● **Action item**:
For each line of the data below that contains "Assignments", return that line.
☆ ☆ ☆ ☆ ☆ ☆ ☆
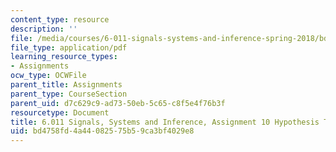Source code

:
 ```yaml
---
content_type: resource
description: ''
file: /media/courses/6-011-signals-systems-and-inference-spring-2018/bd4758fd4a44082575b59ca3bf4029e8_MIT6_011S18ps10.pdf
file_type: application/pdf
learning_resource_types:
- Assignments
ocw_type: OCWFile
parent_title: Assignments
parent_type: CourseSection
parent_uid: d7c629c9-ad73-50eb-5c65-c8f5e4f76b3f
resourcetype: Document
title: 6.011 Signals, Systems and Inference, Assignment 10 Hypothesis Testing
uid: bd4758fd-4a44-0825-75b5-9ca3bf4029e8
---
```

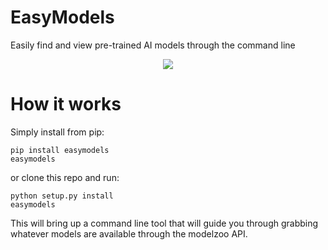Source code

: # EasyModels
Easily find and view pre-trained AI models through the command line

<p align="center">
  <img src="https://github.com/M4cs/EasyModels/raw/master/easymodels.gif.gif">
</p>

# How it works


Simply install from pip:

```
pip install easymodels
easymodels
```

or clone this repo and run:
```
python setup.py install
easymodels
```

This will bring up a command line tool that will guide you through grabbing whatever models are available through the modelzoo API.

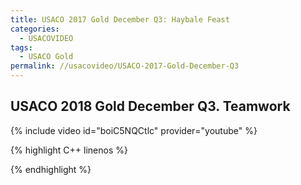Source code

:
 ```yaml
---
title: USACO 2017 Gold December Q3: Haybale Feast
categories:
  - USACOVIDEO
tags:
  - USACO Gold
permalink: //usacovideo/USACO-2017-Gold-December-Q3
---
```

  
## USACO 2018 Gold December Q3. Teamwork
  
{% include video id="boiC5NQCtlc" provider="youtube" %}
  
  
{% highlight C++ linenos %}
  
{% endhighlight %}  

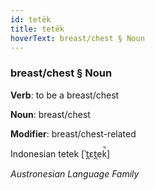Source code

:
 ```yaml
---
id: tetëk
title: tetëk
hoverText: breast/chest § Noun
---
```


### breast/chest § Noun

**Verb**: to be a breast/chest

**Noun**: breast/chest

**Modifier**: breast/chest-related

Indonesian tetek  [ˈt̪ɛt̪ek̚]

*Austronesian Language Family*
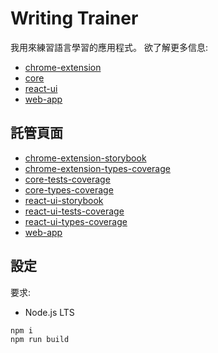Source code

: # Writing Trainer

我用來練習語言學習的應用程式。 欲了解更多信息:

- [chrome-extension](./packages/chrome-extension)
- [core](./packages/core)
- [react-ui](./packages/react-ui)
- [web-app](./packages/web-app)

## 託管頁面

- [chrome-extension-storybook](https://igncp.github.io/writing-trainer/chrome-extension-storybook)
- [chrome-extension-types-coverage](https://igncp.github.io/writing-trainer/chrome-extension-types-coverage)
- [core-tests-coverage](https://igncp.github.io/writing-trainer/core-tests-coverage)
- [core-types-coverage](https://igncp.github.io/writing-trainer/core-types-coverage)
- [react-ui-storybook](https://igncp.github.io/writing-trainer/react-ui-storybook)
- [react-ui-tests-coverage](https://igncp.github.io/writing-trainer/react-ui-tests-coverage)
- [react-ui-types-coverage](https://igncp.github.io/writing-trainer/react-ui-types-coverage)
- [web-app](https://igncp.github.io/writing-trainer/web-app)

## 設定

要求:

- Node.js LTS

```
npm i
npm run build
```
☆ ☆ ☆ ☆ ☆ ☆ ☆
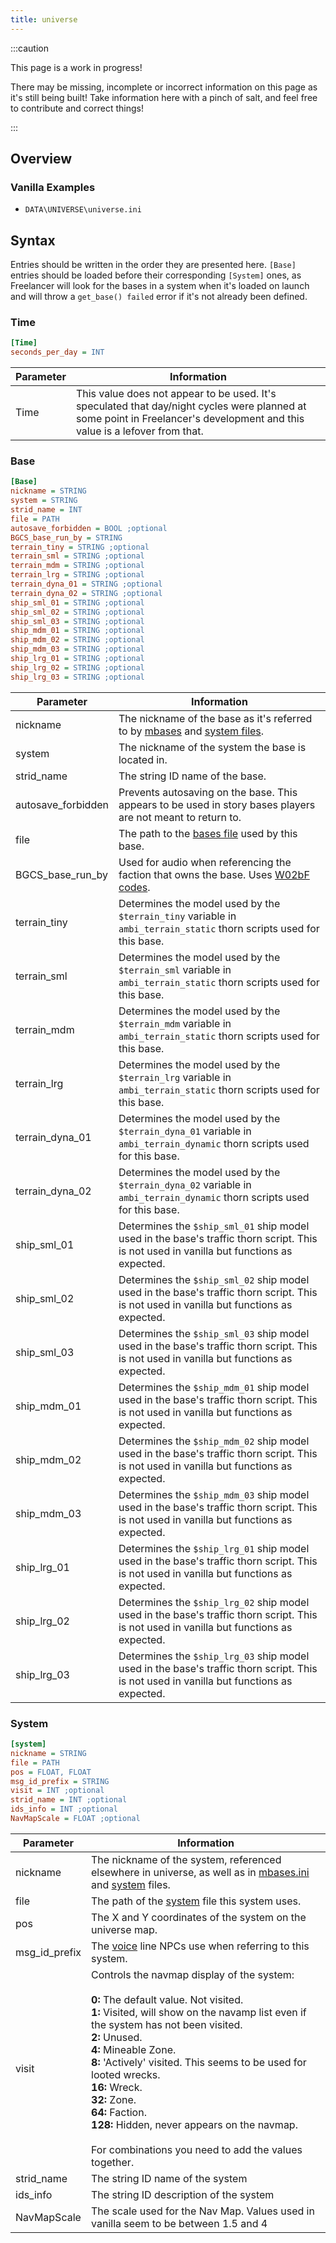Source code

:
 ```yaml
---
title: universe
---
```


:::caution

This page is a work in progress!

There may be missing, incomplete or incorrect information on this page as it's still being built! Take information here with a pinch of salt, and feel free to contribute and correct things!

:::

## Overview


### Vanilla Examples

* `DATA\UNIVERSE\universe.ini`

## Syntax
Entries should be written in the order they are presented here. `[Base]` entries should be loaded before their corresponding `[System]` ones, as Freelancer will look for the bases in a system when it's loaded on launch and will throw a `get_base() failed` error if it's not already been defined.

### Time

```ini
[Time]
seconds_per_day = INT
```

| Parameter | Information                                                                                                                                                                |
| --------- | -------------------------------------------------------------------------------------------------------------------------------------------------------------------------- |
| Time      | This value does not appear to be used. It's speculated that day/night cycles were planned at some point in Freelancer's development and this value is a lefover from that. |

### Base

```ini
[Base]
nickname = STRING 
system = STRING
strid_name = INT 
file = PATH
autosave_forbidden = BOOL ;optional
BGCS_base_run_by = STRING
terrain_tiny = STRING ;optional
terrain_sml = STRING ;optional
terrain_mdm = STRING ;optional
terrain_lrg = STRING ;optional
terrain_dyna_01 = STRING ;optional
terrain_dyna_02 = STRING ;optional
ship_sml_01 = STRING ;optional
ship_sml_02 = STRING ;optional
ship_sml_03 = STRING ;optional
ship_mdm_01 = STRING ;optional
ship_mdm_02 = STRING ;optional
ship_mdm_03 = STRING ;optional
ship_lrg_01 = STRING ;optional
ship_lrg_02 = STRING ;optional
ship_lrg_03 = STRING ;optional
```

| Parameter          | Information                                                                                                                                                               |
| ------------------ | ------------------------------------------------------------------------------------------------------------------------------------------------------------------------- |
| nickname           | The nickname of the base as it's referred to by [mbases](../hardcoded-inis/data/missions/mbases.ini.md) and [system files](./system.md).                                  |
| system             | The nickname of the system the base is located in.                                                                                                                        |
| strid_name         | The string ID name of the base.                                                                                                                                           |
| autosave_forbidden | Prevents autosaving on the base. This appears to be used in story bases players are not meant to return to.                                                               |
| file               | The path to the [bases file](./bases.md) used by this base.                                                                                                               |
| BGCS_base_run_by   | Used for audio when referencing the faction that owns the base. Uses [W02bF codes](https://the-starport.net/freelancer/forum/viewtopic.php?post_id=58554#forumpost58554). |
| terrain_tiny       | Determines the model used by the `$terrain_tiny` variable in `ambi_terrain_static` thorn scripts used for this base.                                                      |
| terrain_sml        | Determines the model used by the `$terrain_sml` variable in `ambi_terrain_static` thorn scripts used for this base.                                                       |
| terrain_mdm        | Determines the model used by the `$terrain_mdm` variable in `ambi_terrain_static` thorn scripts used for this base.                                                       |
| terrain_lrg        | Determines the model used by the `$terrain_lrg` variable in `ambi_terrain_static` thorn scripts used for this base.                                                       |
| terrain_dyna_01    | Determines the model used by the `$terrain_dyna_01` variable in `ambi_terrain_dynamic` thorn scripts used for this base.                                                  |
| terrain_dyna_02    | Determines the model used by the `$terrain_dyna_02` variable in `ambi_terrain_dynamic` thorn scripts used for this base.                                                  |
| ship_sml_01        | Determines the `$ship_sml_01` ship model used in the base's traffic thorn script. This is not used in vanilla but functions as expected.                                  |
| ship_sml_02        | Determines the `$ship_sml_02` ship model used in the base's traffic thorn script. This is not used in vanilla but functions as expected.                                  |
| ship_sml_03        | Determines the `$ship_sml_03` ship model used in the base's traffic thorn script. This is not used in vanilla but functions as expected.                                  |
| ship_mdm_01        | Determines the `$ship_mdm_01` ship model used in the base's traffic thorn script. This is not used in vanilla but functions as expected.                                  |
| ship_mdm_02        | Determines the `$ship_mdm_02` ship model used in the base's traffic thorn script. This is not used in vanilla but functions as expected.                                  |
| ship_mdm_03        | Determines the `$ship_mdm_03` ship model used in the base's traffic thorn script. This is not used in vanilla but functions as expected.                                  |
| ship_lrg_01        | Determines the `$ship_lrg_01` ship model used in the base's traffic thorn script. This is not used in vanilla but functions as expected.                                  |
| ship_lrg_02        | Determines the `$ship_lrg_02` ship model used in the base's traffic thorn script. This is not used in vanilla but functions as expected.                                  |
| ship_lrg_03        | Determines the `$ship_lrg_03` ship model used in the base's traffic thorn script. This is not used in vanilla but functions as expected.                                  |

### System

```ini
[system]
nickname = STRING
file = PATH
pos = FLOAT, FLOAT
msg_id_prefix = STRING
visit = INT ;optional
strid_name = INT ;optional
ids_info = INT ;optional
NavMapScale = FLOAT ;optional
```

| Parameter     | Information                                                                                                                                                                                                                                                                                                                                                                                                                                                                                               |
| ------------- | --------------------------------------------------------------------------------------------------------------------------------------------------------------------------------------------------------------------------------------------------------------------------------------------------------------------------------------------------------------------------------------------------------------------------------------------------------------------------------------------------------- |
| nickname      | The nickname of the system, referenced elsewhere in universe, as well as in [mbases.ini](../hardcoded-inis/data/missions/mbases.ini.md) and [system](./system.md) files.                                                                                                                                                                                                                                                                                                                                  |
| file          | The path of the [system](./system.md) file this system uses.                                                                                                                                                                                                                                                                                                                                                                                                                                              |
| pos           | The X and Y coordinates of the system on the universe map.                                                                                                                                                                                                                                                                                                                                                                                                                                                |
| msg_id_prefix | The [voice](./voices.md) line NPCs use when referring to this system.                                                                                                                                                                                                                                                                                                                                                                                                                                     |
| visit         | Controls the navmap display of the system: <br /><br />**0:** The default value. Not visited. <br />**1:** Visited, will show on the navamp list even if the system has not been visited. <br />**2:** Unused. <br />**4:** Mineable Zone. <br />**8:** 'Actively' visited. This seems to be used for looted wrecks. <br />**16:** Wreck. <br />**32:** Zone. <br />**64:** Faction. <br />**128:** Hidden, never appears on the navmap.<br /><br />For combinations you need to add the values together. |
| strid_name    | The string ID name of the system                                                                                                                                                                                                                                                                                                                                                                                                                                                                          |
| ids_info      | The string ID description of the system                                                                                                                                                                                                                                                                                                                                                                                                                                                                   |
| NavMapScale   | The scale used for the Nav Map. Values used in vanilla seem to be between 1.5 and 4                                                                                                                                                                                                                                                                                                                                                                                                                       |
☆ ☆ ☆ ☆ ☆ ☆ ☆
● **Response to this exercise**:
- Assignments
parent_title: Assignments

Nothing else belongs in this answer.